*** Block opens ***

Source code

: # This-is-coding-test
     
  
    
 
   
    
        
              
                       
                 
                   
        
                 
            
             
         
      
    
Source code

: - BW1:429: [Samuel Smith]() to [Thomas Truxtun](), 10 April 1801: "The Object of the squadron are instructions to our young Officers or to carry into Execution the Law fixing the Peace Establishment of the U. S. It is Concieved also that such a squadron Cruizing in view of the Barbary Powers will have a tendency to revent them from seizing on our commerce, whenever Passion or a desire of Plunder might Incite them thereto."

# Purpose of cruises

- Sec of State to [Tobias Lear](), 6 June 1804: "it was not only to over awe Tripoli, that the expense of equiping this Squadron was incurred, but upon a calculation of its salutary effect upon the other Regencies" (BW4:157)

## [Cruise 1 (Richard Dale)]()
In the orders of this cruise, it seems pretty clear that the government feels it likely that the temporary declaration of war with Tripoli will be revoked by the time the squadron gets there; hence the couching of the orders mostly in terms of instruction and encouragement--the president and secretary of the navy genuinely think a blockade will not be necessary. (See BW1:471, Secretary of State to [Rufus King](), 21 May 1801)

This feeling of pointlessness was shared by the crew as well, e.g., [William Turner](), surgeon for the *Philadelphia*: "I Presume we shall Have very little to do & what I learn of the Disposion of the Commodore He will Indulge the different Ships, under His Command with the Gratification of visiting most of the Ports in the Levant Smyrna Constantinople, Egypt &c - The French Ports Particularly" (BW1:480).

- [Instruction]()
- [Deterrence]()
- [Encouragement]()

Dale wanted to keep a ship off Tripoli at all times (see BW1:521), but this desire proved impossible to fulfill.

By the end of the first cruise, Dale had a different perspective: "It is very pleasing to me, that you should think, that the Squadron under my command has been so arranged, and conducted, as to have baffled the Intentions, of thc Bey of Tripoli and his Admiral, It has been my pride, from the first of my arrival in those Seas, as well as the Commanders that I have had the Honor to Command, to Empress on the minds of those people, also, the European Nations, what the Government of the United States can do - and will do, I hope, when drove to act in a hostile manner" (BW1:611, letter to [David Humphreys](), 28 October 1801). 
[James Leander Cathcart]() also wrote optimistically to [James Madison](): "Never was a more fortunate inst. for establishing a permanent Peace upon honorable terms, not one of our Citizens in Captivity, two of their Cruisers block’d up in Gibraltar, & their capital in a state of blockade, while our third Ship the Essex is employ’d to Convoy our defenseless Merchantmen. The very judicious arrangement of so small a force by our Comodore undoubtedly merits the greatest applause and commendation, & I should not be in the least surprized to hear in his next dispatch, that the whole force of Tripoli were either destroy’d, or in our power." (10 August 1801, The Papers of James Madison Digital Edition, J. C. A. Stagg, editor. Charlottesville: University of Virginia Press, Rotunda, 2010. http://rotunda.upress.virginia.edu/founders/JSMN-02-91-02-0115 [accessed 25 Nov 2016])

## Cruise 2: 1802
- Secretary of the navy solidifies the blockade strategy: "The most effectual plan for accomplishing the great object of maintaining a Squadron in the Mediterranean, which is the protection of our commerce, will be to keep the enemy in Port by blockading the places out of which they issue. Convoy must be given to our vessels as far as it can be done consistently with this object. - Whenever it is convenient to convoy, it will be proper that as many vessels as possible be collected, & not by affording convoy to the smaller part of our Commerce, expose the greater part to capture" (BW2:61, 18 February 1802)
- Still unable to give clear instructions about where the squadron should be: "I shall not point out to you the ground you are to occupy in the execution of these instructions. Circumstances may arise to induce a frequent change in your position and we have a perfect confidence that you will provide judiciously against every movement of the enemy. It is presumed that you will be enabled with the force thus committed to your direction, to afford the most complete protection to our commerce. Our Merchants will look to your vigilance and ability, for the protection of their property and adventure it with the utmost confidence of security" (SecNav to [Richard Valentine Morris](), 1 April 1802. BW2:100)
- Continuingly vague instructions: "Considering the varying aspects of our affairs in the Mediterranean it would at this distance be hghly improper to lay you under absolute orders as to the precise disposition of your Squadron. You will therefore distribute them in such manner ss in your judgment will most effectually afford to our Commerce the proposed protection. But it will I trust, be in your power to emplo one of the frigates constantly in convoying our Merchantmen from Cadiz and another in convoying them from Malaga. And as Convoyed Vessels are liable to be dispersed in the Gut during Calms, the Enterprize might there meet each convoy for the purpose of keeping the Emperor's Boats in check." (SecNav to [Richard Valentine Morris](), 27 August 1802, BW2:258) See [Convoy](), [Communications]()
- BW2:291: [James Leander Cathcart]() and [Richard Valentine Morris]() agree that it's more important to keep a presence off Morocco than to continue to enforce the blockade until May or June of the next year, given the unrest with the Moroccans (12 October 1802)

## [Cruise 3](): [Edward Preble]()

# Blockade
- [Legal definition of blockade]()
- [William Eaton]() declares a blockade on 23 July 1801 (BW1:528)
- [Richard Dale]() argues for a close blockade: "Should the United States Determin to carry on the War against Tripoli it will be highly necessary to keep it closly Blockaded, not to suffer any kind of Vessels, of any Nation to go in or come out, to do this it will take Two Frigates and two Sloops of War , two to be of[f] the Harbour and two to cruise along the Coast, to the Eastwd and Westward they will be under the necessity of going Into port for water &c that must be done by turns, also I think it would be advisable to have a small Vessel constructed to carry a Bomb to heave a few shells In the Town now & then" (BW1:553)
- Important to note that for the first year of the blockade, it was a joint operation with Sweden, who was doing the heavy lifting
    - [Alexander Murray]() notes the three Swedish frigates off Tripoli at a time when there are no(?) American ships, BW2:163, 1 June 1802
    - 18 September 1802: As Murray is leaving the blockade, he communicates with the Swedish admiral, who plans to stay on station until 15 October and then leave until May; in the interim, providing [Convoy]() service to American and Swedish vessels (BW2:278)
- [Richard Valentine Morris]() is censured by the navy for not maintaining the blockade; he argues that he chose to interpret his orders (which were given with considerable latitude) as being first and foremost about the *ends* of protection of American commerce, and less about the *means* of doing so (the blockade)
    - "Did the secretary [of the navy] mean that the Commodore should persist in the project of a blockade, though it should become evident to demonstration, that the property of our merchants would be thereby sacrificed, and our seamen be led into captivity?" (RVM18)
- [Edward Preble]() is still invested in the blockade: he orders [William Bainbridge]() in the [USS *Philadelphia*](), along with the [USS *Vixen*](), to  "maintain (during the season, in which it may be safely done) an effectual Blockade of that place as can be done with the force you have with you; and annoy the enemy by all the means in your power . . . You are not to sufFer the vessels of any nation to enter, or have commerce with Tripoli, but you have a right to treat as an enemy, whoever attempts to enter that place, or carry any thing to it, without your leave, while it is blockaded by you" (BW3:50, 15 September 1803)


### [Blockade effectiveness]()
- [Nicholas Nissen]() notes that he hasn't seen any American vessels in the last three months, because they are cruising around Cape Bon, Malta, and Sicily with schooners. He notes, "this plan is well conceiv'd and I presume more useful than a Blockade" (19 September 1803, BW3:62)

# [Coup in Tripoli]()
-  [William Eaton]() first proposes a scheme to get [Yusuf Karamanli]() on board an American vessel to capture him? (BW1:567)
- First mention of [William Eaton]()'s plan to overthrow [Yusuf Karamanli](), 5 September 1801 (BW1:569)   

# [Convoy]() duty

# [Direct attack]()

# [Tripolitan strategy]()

*** Block closes ***

§ **Work to be completed**
The answer should consist of all lines from the records above that hold the word "doing".

§ **Output of the exercise**
- Important to note that for the first year of the blockade, it was a joint operation with Sweden, who was doing the heavy lifting
- [Richard Valentine Morris]() is censured by the navy for not maintaining the blockade; he argues that he chose to interpret his orders (which were given with considerable latitude) as being first and foremost about the *ends* of protection of American commerce, and less about the *means* of doing so (the blockade)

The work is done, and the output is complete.